James P. Mann, 76, a former physician who retired in 1985 as a division director for new-drug evaluation at the Food and Drug Administration, died of pancreatic cancer Dec. 14 at his Dumfries home.

He practiced pulmonary medicine in Washington and Alexandria for 27 years and was an FDA adviser before joining the agency's staff in 1980.

Dr. Mann was born in Williamsport, Pa., and raised in Washington. He was a graduate of Roosevelt High School and a cum laude graduate of George Washington University. He trained at King's County Hospital and the Trudeau Institute, both in New York, and at the Gallinger Hospital, a predecessor of D.C. General Hospital.

Dr. Mann served in the Army during the Korean War. He was assigned to a Tokyo hospital and at the Koje do Island prison camp, where he conducted a study for the United Nations of pulmonary disease among prisoners of war.

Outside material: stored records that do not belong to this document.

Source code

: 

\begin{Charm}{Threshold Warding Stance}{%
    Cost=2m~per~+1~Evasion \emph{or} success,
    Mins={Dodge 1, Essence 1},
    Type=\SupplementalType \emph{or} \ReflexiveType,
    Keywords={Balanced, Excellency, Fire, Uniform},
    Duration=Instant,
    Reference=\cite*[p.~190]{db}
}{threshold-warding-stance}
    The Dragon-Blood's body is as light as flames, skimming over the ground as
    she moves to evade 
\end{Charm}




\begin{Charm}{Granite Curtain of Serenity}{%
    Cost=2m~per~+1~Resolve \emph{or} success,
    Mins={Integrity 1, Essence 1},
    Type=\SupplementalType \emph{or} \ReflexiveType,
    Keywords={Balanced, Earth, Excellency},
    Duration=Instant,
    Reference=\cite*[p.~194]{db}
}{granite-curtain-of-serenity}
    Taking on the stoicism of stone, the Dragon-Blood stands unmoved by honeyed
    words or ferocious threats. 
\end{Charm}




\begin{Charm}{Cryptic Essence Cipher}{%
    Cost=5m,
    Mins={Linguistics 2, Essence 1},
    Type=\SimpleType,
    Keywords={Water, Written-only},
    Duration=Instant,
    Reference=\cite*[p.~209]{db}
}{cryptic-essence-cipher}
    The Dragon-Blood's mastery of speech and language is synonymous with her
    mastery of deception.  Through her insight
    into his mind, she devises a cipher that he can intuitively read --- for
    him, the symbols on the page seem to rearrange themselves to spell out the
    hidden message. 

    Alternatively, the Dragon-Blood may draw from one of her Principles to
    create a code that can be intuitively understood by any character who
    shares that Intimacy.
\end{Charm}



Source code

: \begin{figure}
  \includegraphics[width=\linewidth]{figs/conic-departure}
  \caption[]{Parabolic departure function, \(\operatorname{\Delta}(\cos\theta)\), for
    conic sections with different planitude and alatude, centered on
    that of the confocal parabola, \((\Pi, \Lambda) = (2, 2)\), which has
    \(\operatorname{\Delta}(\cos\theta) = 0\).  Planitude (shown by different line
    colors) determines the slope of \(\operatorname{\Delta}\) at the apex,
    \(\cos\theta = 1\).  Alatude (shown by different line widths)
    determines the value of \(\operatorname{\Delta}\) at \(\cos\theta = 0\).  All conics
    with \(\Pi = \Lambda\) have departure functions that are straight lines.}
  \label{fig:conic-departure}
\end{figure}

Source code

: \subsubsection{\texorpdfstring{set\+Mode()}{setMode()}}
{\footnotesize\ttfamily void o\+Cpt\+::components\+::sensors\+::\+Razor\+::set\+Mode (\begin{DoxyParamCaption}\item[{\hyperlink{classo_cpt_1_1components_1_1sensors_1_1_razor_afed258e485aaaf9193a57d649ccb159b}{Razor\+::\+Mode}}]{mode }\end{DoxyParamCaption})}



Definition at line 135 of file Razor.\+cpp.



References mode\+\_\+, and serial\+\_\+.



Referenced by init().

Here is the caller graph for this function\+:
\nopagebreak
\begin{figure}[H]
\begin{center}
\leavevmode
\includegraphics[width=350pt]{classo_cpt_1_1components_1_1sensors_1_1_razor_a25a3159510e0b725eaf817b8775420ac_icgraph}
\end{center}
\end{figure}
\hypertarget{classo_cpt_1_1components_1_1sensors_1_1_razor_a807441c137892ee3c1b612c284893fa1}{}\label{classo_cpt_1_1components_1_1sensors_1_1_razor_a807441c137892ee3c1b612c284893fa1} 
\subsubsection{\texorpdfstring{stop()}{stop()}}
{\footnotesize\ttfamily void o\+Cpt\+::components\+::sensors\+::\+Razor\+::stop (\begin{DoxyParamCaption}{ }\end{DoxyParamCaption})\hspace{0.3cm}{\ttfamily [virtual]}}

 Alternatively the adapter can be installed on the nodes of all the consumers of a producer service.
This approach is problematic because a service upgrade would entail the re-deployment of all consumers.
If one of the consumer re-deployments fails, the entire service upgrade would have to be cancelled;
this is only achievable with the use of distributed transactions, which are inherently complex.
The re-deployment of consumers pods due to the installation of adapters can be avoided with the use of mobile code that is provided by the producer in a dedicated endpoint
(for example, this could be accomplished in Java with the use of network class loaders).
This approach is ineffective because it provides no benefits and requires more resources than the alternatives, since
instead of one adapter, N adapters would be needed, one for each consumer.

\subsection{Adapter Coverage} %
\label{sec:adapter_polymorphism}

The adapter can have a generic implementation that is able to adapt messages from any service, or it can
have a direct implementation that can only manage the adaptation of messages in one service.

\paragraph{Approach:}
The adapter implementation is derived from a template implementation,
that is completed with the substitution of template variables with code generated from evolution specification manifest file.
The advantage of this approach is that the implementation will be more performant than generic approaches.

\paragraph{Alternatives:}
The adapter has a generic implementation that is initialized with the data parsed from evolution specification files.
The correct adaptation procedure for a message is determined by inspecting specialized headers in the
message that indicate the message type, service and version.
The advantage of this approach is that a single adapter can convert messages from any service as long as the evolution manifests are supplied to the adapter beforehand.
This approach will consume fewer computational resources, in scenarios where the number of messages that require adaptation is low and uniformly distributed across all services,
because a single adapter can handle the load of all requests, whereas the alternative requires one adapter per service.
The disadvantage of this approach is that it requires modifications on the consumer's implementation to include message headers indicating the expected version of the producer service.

In addition to his private practice, he was an associate clinical professor of medicine at GWU. He also helped begin the respiratory therapy department at Alexandria Hospital and founded a clinic for the treatment of emphysema that was staffed by volunteer doctors.

Dr. Mann was a member of the American Society of Internal Medicine, American College of Chest Physicians, American College of Physicians and the American Medical Association.

Survivors include his wife of 56 years, Lorene Lowe Mann of Dumfries; three children, James P. Mann Jr. of Germantown, Richard E. Mann of Dumfries and Kathryn Mann Horlick of Washington; two brothers, John W. Mann of Chicago and David L. Mann of Loudon, Tenn.; two sisters, Carol Mann Thomas of New Smyrna Beach, Fla., and Shirley Mann Barr of Potomac; seven grandsons and two great-grandsons.